The present disclosure includes a downhole submersible pumping system for use in a wellbore comprising a housing, a pump disposed in the housing, a gas separator disposed in the housing upstream of the pump, a fluid inlet formed through the housing and in fluid communication with the gas separator and pump, the fluid inlet configured to receive subterranean connate fluid, a motor mechanically coupled with the pump and gas separator, and a foaming agent injection system in communication with the housing through an injection port. In one embodiment, the foaming agent injection system comprises an injection line having an inlet and an exit terminating at the injection port and an injection pump configured to discharge a foaming agent into the injection line inlet wherein the foaming agent is injected into the connate fluid. Foaming agent injection may occur upstream of the pump or through an injection port formed on the gas separator. The gas separator may include an inducer stage, such as a turbine. The wellbore may be a producing wellbore, or a non-producing wellbore, such as a sub-sea caisson. The pumping system may be disposed in a sub-sea jumper flow line. The foaming agent may comprise a surfactant.

Also disclosed is a method of pumping a fluid with a submersible pump system, the pump system comprising a housing, a pump, a gas separator, and motor disposed in the housing, a fluid inlet, and a foaming agent injection system, wherein the pump and separator are driven by a motor and wherein the fluid is produced from a subterranean wellbore. The method comprising inducing the fluid into the fluid inlet by operating the pump, wherein the fluid comprises liquid and vapor, mixing a foaming agent with the fluid in the housing thereby coalescing the vapor and liquid components of the fluid, and pressurizing the coalesced fluid with the pump.

The method of pumping may involve placing the submersible pump system in a hydrocarbon producing wellbore, in a subsea hydrocarbon producing wellbore, as well as a non-producing wellbore. Optionally, the submersible pump system is disposed in a subsea jumper line.

BRIEF DESCRIPTION OF DRAWINGS

Some of the features and benefits of the present invention having been stated, others will become apparent as the description proceeds when taken in conjunction with the accompanying drawings, in which:

FIG. 1 illustrates an embodiment of an electrical submersible pump disposed in a wellbore.

FIG. 2 portrays in cross sectional view an embodiment of a separator portion of an electrical submersible pump.

FIG. 3 depicts an embodiment of an electrical submersible pump in a sub sea wellbore.

FIG. 4 illustrates a subsea jumper having an embodiment of an electrical submersible pump.
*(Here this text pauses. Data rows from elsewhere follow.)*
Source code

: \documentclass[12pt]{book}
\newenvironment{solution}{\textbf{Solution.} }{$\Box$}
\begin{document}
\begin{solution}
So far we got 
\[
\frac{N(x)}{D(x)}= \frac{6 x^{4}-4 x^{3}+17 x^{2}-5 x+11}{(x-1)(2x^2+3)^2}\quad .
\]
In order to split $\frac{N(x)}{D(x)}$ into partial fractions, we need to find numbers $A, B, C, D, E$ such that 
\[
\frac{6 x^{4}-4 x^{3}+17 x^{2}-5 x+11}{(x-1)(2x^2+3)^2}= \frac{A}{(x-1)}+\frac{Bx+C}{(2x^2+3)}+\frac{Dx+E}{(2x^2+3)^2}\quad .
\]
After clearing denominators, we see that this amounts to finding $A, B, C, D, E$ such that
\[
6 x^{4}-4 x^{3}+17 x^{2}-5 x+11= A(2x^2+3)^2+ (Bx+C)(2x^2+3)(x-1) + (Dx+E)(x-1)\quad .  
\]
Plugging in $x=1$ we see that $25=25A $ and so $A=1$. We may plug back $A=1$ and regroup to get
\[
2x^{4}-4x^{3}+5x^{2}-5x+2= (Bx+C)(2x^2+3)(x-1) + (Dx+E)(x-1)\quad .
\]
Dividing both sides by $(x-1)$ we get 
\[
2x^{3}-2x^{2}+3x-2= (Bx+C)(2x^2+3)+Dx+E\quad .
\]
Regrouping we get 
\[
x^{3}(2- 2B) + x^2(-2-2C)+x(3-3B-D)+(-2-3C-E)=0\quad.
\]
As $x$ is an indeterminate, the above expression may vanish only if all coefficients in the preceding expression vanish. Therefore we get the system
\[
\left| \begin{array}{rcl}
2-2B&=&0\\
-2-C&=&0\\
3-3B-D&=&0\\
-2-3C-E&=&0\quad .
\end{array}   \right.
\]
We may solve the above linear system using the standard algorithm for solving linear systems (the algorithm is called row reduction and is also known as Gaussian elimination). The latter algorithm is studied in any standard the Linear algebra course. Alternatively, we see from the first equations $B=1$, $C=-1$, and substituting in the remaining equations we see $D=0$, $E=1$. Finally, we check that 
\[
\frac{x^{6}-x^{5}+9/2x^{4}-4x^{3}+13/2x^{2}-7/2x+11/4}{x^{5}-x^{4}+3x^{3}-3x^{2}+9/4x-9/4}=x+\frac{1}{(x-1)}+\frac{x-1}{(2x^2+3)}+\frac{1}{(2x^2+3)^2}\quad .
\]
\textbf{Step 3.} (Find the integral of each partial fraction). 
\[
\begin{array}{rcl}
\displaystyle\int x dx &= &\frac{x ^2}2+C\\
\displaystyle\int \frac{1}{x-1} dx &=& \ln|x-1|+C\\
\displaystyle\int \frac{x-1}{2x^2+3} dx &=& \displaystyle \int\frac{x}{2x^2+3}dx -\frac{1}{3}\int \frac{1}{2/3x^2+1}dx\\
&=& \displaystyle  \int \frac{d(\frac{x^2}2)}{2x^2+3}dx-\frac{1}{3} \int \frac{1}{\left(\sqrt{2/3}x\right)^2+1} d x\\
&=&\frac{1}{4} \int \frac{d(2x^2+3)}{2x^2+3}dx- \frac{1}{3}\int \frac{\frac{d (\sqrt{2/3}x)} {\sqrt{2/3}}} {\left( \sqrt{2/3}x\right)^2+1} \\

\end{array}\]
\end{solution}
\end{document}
While the invention will be described in connection with the preferred embodiments, it will be understood that it is not intended to limit the invention to that embodiment. On the contrary, it is intended to cover all alternatives, modifications, and equivalents, as may be included within the spirit and scope of the invention as defined by the appended claims.

DETAILED DESCRIPTION OF INVENTION

The present invention will now be described more fully hereinafter with reference to the accompanying drawings in which embodiments of the invention are shown. This invention may, however, be embodied in many different forms and should not be construed as limited to the illustrated embodiments set forth herein; rather, these embodiments are provided so that this disclosure will be thorough and complete, and will fully convey the scope of the invention to those skilled in the art. Like numbers refer to like elements throughout.

The present disclosure concerns a pumping system for pumping fluids produced from a subterranean wellbore. The system and method particularly has uses for fluids having a combination liquid and gas phase. The pumping system and method disclosed herein include injection of a foaming agent within the pumping or pumped fluid for coalescing the vapor within the liquid portion of the fluid. An example of a foaming agent for use with the method and system herein described is found in Sydansk, U.S. Pat. No. 5,706,895, which is incorporated by reference herein in its entirety.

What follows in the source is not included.